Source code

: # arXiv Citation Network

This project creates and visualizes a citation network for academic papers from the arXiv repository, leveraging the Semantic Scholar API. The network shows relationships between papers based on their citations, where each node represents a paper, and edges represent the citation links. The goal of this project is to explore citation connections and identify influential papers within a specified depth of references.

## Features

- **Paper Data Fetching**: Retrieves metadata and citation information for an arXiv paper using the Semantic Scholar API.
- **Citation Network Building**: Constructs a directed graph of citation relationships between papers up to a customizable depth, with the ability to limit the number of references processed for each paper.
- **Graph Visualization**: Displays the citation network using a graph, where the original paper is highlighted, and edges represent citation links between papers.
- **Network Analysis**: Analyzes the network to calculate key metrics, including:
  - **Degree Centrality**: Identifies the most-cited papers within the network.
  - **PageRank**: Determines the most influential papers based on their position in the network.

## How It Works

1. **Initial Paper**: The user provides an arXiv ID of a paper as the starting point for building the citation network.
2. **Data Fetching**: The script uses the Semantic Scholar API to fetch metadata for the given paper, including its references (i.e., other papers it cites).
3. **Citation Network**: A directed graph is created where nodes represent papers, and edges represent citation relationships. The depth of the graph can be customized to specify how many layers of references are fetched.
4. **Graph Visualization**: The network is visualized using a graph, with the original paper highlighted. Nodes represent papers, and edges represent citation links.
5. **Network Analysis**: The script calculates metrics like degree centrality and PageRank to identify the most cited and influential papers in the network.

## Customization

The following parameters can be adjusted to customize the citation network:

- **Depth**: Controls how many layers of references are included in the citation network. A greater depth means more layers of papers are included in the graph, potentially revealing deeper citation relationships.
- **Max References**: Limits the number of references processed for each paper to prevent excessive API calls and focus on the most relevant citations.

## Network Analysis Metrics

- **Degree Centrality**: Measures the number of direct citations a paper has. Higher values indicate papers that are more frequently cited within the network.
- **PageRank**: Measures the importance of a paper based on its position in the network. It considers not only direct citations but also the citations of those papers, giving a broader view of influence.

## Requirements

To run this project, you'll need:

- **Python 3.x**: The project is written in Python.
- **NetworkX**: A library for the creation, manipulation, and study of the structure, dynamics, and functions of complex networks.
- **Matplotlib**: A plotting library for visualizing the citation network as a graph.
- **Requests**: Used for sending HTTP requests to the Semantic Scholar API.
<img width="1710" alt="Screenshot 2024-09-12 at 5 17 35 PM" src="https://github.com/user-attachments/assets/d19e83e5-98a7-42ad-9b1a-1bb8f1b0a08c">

--*--

=== EXERCISE DIRECTIONS ===
Within the listing above, find every line containing the string "depth" and return it.

=== RESULT FOR THIS EXERCISE ===
This project creates and visualizes a citation network for academic papers from the arXiv repository, leveraging the Semantic Scholar API. The network shows relationships between papers based on their citations, where each node represents a paper, and edges represent the citation links. The goal of this project is to explore citation connections and identify influential papers within a specified depth of references.
- **Citation Network Building**: Constructs a directed graph of citation relationships between papers up to a customizable depth, with the ability to limit the number of references processed for each paper.
3. **Citation Network**: A directed graph is created where nodes represent papers, and edges represent citation relationships. The depth of the graph can be customized to specify how many layers of references are fetched.
- **Depth**: Controls how many layers of references are included in the citation network. A greater depth means more layers of papers are included in the graph, potentially revealing deeper citation relationships.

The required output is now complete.